Women Around the World Are Using Sex Strikes to Create Social Change

African women protesting against misogynist men by protesting on the streets and withholding sex fro...

Earlier this month, a group of Tokyo women dropped the mic by threatening to hold a sex boycott against any man who voted for leading governor candidate Yoichi Masuzoe.

Their motive?
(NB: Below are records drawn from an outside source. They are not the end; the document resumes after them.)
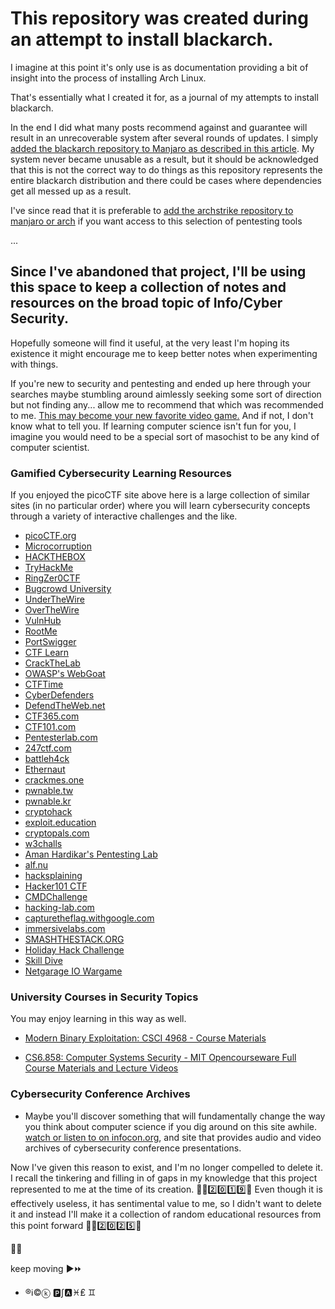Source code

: # This repository was created during an attempt to install blackarch. 

I imagine at this point it's only use is as documentation providing a bit of insight into the process of installing Arch Linux. 

That's essentially what I created it for, as a journal of my attempts to install blackarch. 

In the end I did what many posts recommend against and guarantee will result in an unrecoverable system after several rounds of updates. I simply [added the blackarch repository to Manjaro as described in this article](https://infosecjunky.com/installing-blackarch-tools-in-manjaro/). My system never became unusable as a result, but it should be acknowledged that this is not the correct way to do things as this repository represents the entire blackarch distribution and there could be cases where dependencies get all messed up as a result.

I've since read that it is preferable to [add the archstrike repository to manjaro or arch](https://archstrike.org/wiki/setup) if you want access to this selection of pentesting tools 

...

## Since I've abandoned that project, I'll be using this space to keep a collection of notes and resources on the broad topic of Info/Cyber Security. 

Hopefully someone will find it useful, at the very least I'm hoping its existence it might encourage me to keep better notes when experimenting with things. 

If you're new to security and pentesting and ended up here through your searches maybe stumbling around aimlessly seeking some sort of direction but not finding any... allow me to recommend that which was recommended to me. [This may become your new favorite video game.](https://picoctf.org) And if not, I don't know what to tell you. If learning computer science isn't fun for you, I imagine you would need to be a special sort of masochist to be any kind of computer scientist. 

### Gamified Cybersecurity Learning Resources

If you enjoyed the picoCTF site above here is a large collection of similar sites (in no particular order) where you will learn cybersecurity concepts through a variety of interactive challenges and the like. 

- [picoCTF.org](https://picoctf.org)
- [Microcorruption](https://microcorruption.com/)
- [HACKTHEBOX](https://www.hackthebox.com)
- [TryHackMe](https://tryhackme.com)
- [RingZer0CTF](https://ringzer0ctf.com/)
- [Bugcrowd University](https://www.bugcrowd.com/resources/levelup/)
- [UnderTheWire](https://underthewire.tech)
- [OverTheWire](https://overthewire.org/wargames/)
- [VulnHub](https://www.vulnhub.com/)
- [RootMe](https://www.root-me.org/?lang=en)
- [PortSwigger](https://portswigger.net/web-security)
- [CTF Learn](https://ctflearn.com/)
- [CrackTheLab](https://www.crackthelab.com/)
- [OWASP's WebGoat](https://owasp.org/www-project-webgoat/)
- [CTFTime](https://ctftime.org/)
- [CyberDefenders](https://cyberdefenders.org/)
- [DefendTheWeb.net](https://defendtheweb.net/dashboard)
- [CTF365.com](https://ctf365.com)
- [CTF101.com](https://ctf101.com)
- [Pentesterlab.com](https://pentesterlab.com)
- [247ctf.com](https://247ctf.com)
- [battleh4ck](https://seela.io/battleh4ck/)
- [Ethernaut](https://ethernaut.openzeppelin.com/)
- [crackmes.one](https://crackmes.one/)
- [pwnable.tw](https://pwnable.tw/)
- [pwnable.kr](https://pwnable.kr/)
- [cryptohack](https://cryptohack.org/)
- [exploit.education](https://exploit.education/)
- [cryptopals.com](https://cryptopals.com/)
- [w3challs](https://w3challs.com/)
- [Aman Hardikar's Pentesting Lab](https://www.amanhardikar.com/mindmaps/Practice.html)
- [alf.nu](https://www.alf.nu/alert1)
- [hacksplaining](https://www.hacksplaining.com/)
- [Hacker101 CTF](https://ctf.hacker101.com/)
- [CMDChallenge](https://cmdchallenge.com/)
- [hacking-lab.com](https://hacking-lab.com/)
- [capturetheflag.withgoogle.com](https://capturetheflag.withgoogle.com/)
- [immersivelabs.com](https://www.immersivelabs.com/)
- [SMASHTHESTACK.ORG](https://www.smashthestack.org/)
- [Holiday Hack Challenge](https://www.holidayhackchallenge.com)
- [Skill Dive](https://ine.com/dive)
- [Netgarage IO Wargame](http://io.netgarage.org/)

### University Courses in Security Topics

You may enjoy learning in this way as well.

- [Modern Binary Exploitation: CSCI 4968 - Course Materials](https://github.com/RPISEC/MBE)

- [CS6.858: Computer Systems Security - MIT Opencourseware Full Course Materials and Lecture Videos](https://css.csail.mit.edu/6.858/2020/)

### Cybersecurity Conference Archives
  
- Maybe you'll discover something that will fundamentally change the way you think about computer science if you dig around on this site awhile. [watch or listen to on infocon.org](https://infocon.org), and site that provides audio and video archives of cybersecurity conference presentations.

Now I've given this reason to exist, and I'm no longer compelled to delete it. I recall the tinkering and filling in of gaps in my knowledge that this project represented to me at the time of its creation. 🔶️♌️2️⃣0️⃣1️⃣9️⃣🔶️ Even though it is effectively useless, it has sentimental value to me, so I didn't want to delete it and instead I'll make it a collection of random educational resources from this point forward 🔸️♈️2️⃣0️⃣2️⃣5️⃣🔸️

🧿🪬


keep moving ▶⏩️ 

- ®️ℹ️©️ⓚ 🅿️∫🅰️♓️₤ ♊️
In 1989, Masuzoe told a men's magazine this idiocy: "You can't possibly let [women] make critical decisions about the country [during their menstrual cycles] such as whether or not to go to war." When these misogynistic views resurfaced recently, women rocked the vote by launching an anti-Masuzoe Twitter campaign, a petition and oh of course— withholding sex.  

Though the campaign did not meet its intended goal — Masuzoe won the race — it speaks to a growing international trend where women are using abstinence as a means of nonviolent protesting.  
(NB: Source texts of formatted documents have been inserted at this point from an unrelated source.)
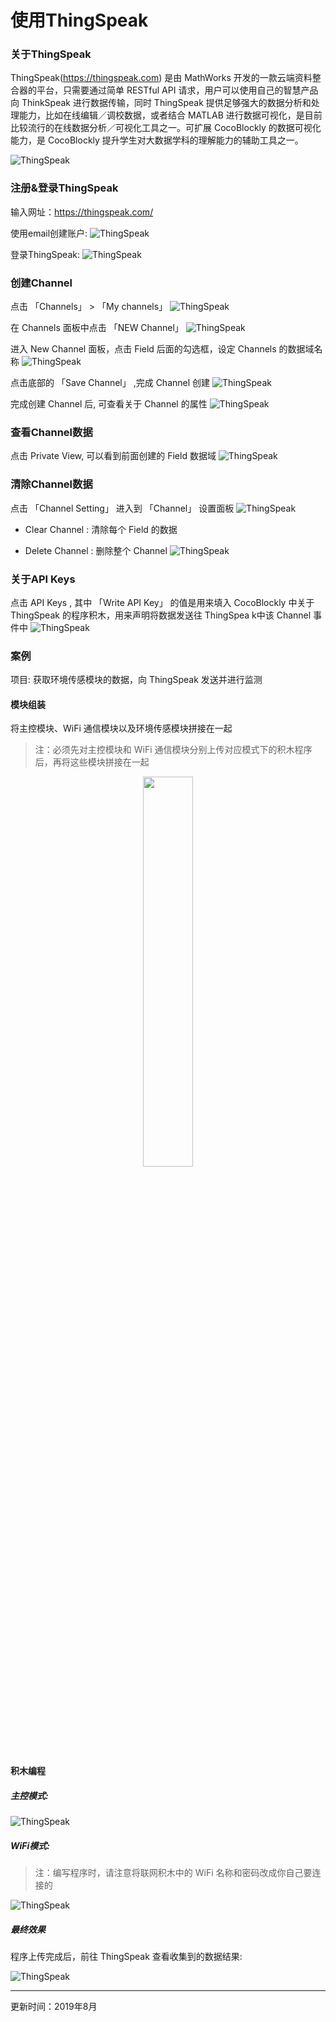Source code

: # 使用ThingSpeak

### 关于ThingSpeak

ThingSpeak(https://thingspeak.com) 是由 MathWorks 开发的一款云端资料整合器的平台，只需要通过简单 RESTful API 请求，用户可以使用自己的智慧产品向 ThinkSpeak 进行数据传输，同时 ThingSpeak 提供足够强大的数据分析和处理能力，比如在线编辑／调校数据，或者结合 MATLAB 进行数据可视化，是目前比较流行的在线数据分析／可视化工具之一。可扩展 CocoBlockly 的数据可视化能力，是 CocoBlockly 提升学生对大数据学科的理解能力的辅助工具之一。

![ThingSpeak](../media/ThingSpeak_info.png)

### 注册&登录ThingSpeak

输入网址：https://thingspeak.com/

使用email创建账户:
![ThingSpeak](../media/ThingSpeak_signup.png)

登录ThingSpeak:
![ThingSpeak](../media/ThingSpeak_signin.png)


### 创建Channel

点击 「Channels」 > 「My channels」
![ThingSpeak](../media/ThingSpeak_channel_click.png)

在 Channels 面板中点击 「NEW Channel」
![ThingSpeak](../media/ThingSpeak_channel_new.png)

进入 New Channel 面板，点击 Field 后面的勾选框，设定 Channels 的数据域名称
![ThingSpeak](../media/ThingSpeak_channel_setField.png)

点击底部的 「Save Channel」 ,完成 Channel 创建
![ThingSpeak](../media/ThingSpeak_channel_create.png)

完成创建 Channel 后, 可查看关于 Channel 的属性
![ThingSpeak](../media/ThingSpeak_channel_option.png)

### 查看Channel数据

点击 Private View, 可以看到前面创建的 Field 数据域
![ThingSpeak](../media/ThingSpeak_channel_show.png)


### 清除Channel数据

点击 「Channel Setting」 进入到 「Channel」 设置面板
![ThingSpeak](../media/ThingSpeak_channel_setting_2.png)

* Clear Channel : 清除每个 Field 的数据

* Delete Channel : 删除整个 Channel
![ThingSpeak](../media/ThingSpeak_channel_setting.png)

### 关于API Keys

点击 API Keys , 其中 「Write API Key」 的值是用来填入 CocoBlockly 中关于 ThingSpeak 的程序积木，用来声明将数据发送往 ThingSpea k中该 Channel 事件中
![ThingSpeak](../media/ThingSpeak_channel_apikey.png)

### 案例

项目: 获取环境传感模块的数据，向 ThingSpeak 发送并进行监测

#### 模块组装

将主控模块、WiFi 通信模块以及环境传感模块拼接在一起

> 注：必须先对主控模块和 WiFi 通信模块分别上传对应模式下的积木程序后，再将这些模块拼接在一起

<div style="text-align:center;margin:0px 0 20px 0;">
  <img src="../media/cocoCloud_project_1.jpg" width=40%/>
  </div>

#### 积木编程

##### 主控模式:

![ThingSpeak](../media/ThingSpeak_example_main.png)

##### WiFi模式:

> 注：编写程序时，请注意将联网积木中的 WiFi 名称和密码改成你自己要连接的

![ThingSpeak](../media/ThingSpeak_example_wifi.png)

##### 最终效果

程序上传完成后，前往 ThingSpeak 查看收集到的数据结果:

![ThingSpeak](../media/ThingSpeak_example_res.png)

---
更新时间：2019年8月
Sex strikes are forms of resistance often used to meet political, social or economic goals. Though its effectiveness is contended, abstinence strikes offer those who use them — in a majority of cases, women — an alternative platform to advocate for social justice.

Here are five other kickass sex strikes that catapulted for change in recent years:

1. Liberia, 2003

Talk about handling business: The women of Liberia helped end a 14-year civil war that killed over 250,000 by staging a sex strike in 2002. Leymah Gbowee, who won a Nobel Peace Prize for leading the efforts, helped band Christian and Muslim women together to refuse sex with their husbands until the violence and civil unrest subsided. Calling for an immediate ceasefire, the group persuaded the president of Liberia to engage in peace talks with Ghana, eventually leading to the end of the civil war in 2003. The group's revolutionary efforts are featured in the award-winning documentary Pray The Devil Back To Hell.

2. Colombia, 2006

In September 2006, wives and girlfriends of gang members from the Colombian city of Pereira launched "La huelga de las piernas cruzadas" (or cross-legged strike), a 10-day movement intended to curb gang violence.  As many as 488 murders were reported in the city during 2005, with 90% of the dead gang members aged 14 to 25.  According to surveys, gang members' favorite activity was having sex, with gang association being more about power and sexual seduction than money. Women incentivized their men to hand in their guns with the motto, "violence is not sexy."  Though hard to determine, their efforts may have had lasting impacts: Pereira had a 26.5% murder drop by 2010.

3. Kenya, 2009

Associated Press

On April 29, 2009, ten Kenyan women's associations invited women to abstain from sex in order to end disputes between the president and prime minister. Thousands of women took part (one being pictured here) in a week-long strike to push for long-lasting reforms, including efforts to relieve droughts and food shortages. The protest was successful in starting a dialogue between the two officials.

4. Philippines, 2011

When your town is plagued with decades worth of violence and rebellion, you take matters into your own hands. In 2011, a group of Filipina women from Mindanao Island withheld sex from their partners to curb fighting between two villages. The move was strategic: The local road between the villages was closed, preventing women from traveling and transporting goods and thus earning a sustainable income. When the keys to the bedroom were locked, the men shaped up fairly quickly. Within a few weeks, the road was safe for travel.

5. United States, 2012

We all remember the conservative party's attack on the contraception mandate in 2012, right? Well that year, a group called Liberal Ladies Who Lunch organized a sex strike from April 28 to May 5 to get people to understand the benefits of contraception for both women and men. On their website, they said: "Once Congress and insurance agencies agree to cover contraception, we will then resume having sex. Until then men will have to be content with their left hand." The strike probably had little to do with the mandate eventually passing, but it wasn't the only one of its kind. That same year, the wife of Republican Virginia lawmaker David Albo refused him sex due to his support of the state's transvaginal ultrasound bill.